I’m all for being fair…

And then Rep. Fagaoatua Dorian Salave’a commented, in the same hearing, that those affected in the end are the consumers.

He asked, "What is affordable for our consumers? If we make this change, will there be an affordable beer? The ‘value’ beer would then become almost the same as the ‘premier’ beer, which is more expensive.”

Referring to the affordable [value] beer, Fagaoatua asked, "Will that be available for our consumers?”

Gebauer responded, “In our analysis we did not want to single out a specific beer and we did not want to single out a specific company.” As a whole, he continued, "What we collect is the same."
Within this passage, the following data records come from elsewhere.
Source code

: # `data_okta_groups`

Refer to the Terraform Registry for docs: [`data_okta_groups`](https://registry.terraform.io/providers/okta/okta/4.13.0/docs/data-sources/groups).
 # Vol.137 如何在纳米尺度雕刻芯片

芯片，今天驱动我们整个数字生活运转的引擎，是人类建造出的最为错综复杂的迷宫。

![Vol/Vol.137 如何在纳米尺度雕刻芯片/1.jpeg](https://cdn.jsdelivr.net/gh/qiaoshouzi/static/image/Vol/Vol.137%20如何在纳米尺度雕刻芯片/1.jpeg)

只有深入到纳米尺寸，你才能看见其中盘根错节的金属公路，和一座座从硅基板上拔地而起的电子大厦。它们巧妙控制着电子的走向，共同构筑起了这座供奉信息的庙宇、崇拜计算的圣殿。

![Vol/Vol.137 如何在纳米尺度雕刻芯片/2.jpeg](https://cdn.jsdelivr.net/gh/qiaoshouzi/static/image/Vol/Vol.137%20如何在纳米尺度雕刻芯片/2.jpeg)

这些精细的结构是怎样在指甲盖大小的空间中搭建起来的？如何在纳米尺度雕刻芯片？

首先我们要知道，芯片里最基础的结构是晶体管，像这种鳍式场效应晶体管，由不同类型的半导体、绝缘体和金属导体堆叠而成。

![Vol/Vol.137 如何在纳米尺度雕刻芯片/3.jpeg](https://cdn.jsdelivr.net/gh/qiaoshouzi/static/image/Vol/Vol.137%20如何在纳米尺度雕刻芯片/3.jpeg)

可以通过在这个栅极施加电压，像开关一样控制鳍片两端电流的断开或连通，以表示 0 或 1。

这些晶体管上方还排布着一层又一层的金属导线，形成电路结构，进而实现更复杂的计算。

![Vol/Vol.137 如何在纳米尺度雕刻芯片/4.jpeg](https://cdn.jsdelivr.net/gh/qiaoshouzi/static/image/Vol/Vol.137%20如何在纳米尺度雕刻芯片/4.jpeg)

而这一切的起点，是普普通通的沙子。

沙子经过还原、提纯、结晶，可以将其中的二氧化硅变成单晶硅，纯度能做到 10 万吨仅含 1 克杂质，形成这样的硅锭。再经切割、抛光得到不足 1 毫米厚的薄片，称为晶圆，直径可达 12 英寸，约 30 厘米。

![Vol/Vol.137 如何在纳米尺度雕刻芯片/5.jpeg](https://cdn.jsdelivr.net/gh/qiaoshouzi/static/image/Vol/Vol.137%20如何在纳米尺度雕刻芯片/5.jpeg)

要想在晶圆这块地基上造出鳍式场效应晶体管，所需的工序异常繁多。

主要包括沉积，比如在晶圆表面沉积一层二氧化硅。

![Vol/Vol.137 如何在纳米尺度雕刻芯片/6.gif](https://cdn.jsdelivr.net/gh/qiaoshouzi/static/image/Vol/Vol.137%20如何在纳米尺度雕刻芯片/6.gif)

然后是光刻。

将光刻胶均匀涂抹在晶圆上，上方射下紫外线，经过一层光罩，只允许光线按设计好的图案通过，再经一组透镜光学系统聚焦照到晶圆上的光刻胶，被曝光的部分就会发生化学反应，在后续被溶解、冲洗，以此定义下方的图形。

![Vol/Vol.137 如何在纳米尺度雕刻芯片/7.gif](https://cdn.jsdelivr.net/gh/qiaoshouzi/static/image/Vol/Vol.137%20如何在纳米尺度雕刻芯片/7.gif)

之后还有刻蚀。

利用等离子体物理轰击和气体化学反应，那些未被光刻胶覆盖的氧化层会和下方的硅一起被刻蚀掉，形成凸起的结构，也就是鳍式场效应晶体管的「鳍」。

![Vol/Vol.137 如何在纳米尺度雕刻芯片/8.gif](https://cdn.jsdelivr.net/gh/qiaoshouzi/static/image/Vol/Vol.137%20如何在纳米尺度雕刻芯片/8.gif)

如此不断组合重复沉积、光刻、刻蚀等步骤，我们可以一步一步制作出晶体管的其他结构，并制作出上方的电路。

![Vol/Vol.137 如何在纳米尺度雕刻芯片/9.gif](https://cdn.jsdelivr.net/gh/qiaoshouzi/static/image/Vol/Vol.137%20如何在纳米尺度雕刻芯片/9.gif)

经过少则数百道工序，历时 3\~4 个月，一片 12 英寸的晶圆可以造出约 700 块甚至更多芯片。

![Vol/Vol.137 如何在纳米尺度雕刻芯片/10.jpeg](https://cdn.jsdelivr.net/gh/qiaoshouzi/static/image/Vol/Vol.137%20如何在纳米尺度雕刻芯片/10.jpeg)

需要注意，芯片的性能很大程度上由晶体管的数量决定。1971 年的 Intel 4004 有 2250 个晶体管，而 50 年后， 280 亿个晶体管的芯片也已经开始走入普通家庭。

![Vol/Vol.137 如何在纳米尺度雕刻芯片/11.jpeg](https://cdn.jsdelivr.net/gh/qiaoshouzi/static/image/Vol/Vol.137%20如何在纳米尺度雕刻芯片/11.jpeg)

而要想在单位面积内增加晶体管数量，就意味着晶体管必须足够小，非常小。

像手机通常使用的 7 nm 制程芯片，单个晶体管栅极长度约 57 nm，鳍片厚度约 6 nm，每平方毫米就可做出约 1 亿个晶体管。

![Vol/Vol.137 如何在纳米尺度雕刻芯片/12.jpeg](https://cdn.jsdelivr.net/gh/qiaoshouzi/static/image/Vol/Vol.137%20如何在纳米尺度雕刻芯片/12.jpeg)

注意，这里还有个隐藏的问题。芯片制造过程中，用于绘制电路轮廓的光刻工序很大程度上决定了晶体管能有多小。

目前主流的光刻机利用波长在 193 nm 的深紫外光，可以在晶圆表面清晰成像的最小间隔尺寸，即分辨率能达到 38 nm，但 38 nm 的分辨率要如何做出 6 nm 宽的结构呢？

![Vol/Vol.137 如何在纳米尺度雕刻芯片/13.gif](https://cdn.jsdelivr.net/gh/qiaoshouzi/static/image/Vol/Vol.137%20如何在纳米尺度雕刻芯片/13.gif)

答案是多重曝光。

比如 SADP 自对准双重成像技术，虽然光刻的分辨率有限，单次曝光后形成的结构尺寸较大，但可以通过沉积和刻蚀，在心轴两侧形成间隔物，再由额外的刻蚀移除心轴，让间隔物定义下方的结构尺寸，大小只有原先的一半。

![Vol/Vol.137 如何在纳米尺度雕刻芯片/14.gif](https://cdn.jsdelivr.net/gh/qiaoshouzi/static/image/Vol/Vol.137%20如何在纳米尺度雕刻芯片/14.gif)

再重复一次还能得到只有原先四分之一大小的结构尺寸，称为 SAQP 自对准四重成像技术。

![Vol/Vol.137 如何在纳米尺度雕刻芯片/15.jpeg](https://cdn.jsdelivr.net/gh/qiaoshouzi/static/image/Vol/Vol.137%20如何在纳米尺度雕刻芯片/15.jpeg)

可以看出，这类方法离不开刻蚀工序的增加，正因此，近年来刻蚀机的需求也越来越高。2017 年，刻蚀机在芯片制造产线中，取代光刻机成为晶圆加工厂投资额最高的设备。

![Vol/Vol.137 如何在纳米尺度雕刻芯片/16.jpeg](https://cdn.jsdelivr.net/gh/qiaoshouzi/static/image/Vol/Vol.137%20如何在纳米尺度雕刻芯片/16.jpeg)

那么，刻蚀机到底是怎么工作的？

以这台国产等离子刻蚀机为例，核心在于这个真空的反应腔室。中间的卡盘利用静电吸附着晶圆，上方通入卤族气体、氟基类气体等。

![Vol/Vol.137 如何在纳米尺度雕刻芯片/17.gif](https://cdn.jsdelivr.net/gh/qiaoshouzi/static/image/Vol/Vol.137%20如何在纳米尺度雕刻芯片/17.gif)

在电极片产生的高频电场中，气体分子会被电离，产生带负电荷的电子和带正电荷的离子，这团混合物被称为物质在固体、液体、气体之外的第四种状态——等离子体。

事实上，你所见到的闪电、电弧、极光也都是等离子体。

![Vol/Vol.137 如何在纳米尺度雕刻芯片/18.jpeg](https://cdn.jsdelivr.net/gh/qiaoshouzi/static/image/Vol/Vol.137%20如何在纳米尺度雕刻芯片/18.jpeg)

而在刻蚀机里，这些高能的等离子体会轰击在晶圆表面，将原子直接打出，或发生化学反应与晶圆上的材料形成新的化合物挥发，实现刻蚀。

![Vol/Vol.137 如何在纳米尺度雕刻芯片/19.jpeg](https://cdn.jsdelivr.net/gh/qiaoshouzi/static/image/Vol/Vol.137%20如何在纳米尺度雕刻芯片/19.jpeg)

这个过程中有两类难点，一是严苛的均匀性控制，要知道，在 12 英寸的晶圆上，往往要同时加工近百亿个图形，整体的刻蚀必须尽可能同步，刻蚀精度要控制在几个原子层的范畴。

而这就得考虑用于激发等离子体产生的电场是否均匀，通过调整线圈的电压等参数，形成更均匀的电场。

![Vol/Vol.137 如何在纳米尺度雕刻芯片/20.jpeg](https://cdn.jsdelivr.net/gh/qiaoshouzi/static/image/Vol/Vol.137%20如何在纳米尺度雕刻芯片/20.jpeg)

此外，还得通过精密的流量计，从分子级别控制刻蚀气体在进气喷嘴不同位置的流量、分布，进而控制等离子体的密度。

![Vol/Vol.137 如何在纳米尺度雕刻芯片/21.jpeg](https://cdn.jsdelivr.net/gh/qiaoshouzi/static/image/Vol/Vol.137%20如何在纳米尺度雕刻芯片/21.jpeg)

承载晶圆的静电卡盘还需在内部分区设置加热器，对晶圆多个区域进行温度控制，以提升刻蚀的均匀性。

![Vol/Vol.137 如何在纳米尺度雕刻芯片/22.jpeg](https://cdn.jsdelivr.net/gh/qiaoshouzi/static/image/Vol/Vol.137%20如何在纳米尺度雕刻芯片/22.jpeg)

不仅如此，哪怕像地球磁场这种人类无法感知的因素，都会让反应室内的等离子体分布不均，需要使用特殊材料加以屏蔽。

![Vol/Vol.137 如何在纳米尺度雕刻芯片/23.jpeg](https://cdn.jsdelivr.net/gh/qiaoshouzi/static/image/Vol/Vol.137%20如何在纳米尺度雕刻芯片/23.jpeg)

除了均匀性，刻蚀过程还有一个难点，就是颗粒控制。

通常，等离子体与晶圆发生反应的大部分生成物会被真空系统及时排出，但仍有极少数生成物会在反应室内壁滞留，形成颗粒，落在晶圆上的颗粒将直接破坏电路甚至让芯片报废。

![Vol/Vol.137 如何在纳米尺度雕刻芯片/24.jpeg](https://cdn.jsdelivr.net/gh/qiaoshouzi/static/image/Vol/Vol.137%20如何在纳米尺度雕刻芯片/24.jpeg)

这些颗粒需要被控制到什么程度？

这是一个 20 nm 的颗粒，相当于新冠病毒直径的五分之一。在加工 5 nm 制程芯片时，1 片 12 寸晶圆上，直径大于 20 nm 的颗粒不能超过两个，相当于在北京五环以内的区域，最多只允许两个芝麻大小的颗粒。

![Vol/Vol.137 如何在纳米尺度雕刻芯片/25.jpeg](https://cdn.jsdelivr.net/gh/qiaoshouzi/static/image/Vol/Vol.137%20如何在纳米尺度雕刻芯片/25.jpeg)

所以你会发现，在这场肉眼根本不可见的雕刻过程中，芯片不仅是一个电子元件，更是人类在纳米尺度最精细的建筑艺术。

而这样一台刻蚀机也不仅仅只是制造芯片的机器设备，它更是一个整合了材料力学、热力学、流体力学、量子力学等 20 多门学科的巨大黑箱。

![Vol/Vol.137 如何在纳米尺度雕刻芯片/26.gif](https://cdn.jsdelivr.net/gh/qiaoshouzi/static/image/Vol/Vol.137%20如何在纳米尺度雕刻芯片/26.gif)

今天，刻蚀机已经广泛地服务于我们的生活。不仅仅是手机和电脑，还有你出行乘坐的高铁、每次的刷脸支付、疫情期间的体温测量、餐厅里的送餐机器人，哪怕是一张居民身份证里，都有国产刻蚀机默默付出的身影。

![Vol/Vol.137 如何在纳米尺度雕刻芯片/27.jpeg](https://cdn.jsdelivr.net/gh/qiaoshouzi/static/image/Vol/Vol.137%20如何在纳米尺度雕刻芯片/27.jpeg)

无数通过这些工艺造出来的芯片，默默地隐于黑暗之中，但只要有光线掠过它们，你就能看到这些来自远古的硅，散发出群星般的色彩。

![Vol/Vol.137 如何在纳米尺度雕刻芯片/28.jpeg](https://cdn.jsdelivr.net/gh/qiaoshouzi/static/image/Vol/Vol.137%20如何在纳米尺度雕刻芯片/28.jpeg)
In other words, the money is the same — and that’s really all they’re interested in achieving.

And, I have no problem with that — after all we are talking about a government tax levied to support itself and by God — if nothing else — it will be fairly done!

However, I find Fagaoatua’s questions to be extremely significant to the issue at hand, because it brings to mind something I was told by one of my professors in college — so long ago, I can’t even remember his or her name —but it was about the social-political role that beer & cigarettes can play in society. It goes something like this:

People who live in poverty need an outlet to drown their sorrows — that’s what religion and cheap beer & cigarettes are all about. If you (the government) can keep the people blissfully ‘happy’ then they will be less inclined to rise up and overthrow the powers that be, despite corruption and oppression.

If this is true, I would say American Samoa is heading towards some tumultuous times — a lot of the people are now sober and in a bad mood … GONG!